Figure 3.3: Sampling from a probability distribution.

3.4 Normal Distribution

The normal distribution is the most important probability distribution in statistics. The normal distribution has a characteristic ‘bell-shaped’ curve, with the majority of values clustered around a central peak. The distribution is symmetrical, with probabilities tapering off equally in both directions.

The PDF of the normal distribution is defined by a specific algebraic expression. The mean $\mu$ is the centre of the peak and the standard deviation $\sigma$ is the measure of its ‘spread’ (Figure 3.4).

PDF of the Normal Distribution

The PDF of a normal distribution with mean $\mu$ and standard deviation $\sigma$ is given by:

\[f(x) = \frac{1}{\sigma\sqrt{2 \pi}}e^{-\frac{1}{2}\left(\frac{x-\mu}{\sigma}\right)^2}.\]

$The probability density function of the normal distribution with mean $\mu = 5.0$ and standard deviation $\sigma = 1.5$ (left) and with mean $\mu = 7.0$ and standard deviation $\sigma = 0.5$ (right).$ $The probability density function of the normal distribution with mean $\mu = 5.0$ and standard deviation $\sigma = 1.5$ (left) and with mean $\mu = 7.0$ and standard deviation $\sigma = 0.5$ (right).$

Figure 3.4: The probability density function of the normal distribution with mean $\mu = 5.0$ and standard deviation $\sigma = 1.5$ (left) and with mean $\mu = 7.0$ and standard deviation $\sigma = 0.5$ (right).

Figure 3.5 demonstrates how the histogram of samples drawn from a normal distribution approximate its PDF.

The histogram of samples drawn from a normal distribution approximate the PDF of the normal distribution (red).

Figure 3.5: The histogram of samples drawn from a normal distribution approximate the PDF of the normal distribution (red).

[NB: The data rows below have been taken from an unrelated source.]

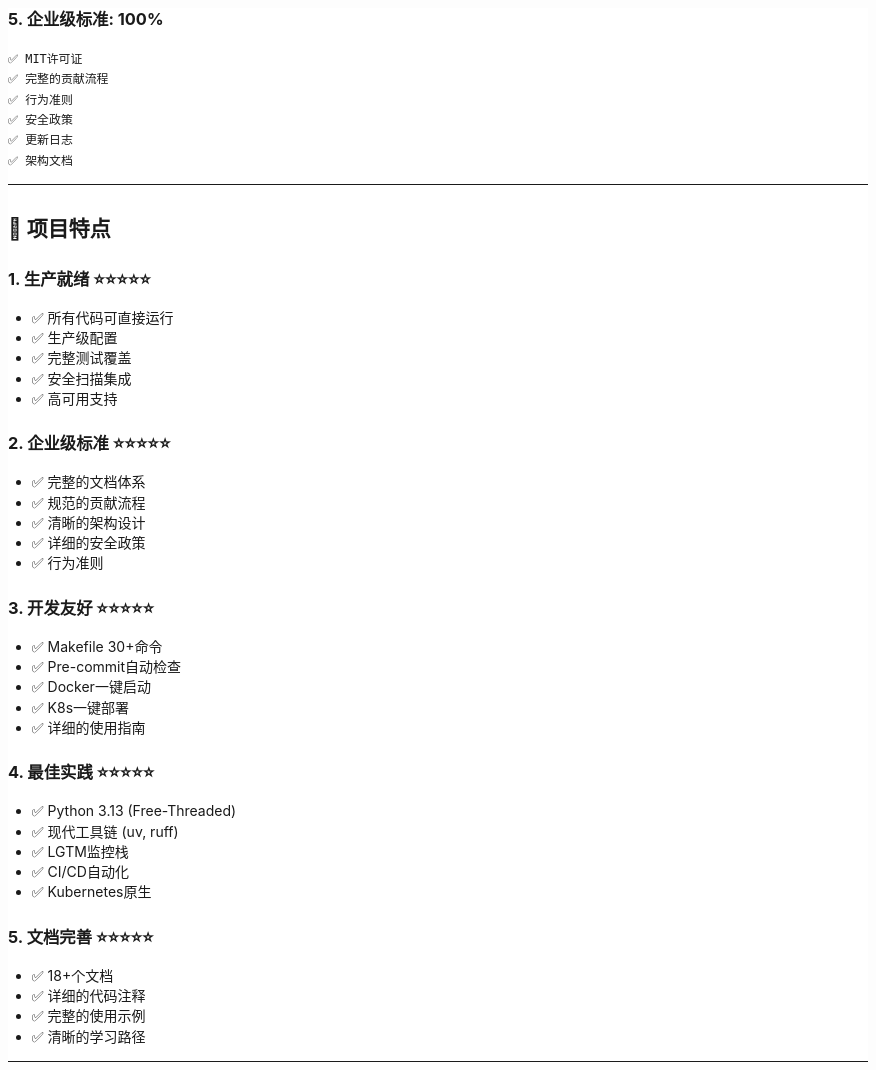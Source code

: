 ### 5. 企业级标准: 100%

```text
✅ MIT许可证
✅ 完整的贡献流程
✅ 行为准则
✅ 安全政策
✅ 更新日志
✅ 架构文档
```

---

## 🎯 项目特点

### 1. 生产就绪 ⭐⭐⭐⭐⭐

- ✅ 所有代码可直接运行
- ✅ 生产级配置
- ✅ 完整测试覆盖
- ✅ 安全扫描集成
- ✅ 高可用支持

### 2. 企业级标准 ⭐⭐⭐⭐⭐

- ✅ 完整的文档体系
- ✅ 规范的贡献流程
- ✅ 清晰的架构设计
- ✅ 详细的安全政策
- ✅ 行为准则

### 3. 开发友好 ⭐⭐⭐⭐⭐

- ✅ Makefile 30+命令
- ✅ Pre-commit自动检查
- ✅ Docker一键启动
- ✅ K8s一键部署
- ✅ 详细的使用指南

### 4. 最佳实践 ⭐⭐⭐⭐⭐

- ✅ Python 3.13 (Free-Threaded)
- ✅ 现代工具链 (uv, ruff)
- ✅ LGTM监控栈
- ✅ CI/CD自动化
- ✅ Kubernetes原生

### 5. 文档完善 ⭐⭐⭐⭐⭐

- ✅ 18+个文档
- ✅ 详细的代码注释
- ✅ 完整的使用示例
- ✅ 清晰的学习路径

---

3.5 Probabilities of the Normal Distribution

When you have a normally distributed population, you can determine the proportion of the values that fall within a specified number of standard deviations from the mean. For example, in a normal distribution, 68% of the observations fall within +/- 1 standard deviation from the mean. Figure 3.6 shows the proportion of observations that lie 1, 2 an more standard devations either side of the mean.

Figure 3.6: Probabilities of the normal distribution.

Example

Let’s suppose that a random variable $x$ is normally distributed with mean $\mu = 30$ and standard deviation $\sigma = 5$. We can determine that 68% of observations of $x$ will be between 25-35 (30 +/- 5), 95% between 20-40 $(30 +/- 2\times 5)$, and 99.7% between 15-45 $(30 +/-3\times 5)$.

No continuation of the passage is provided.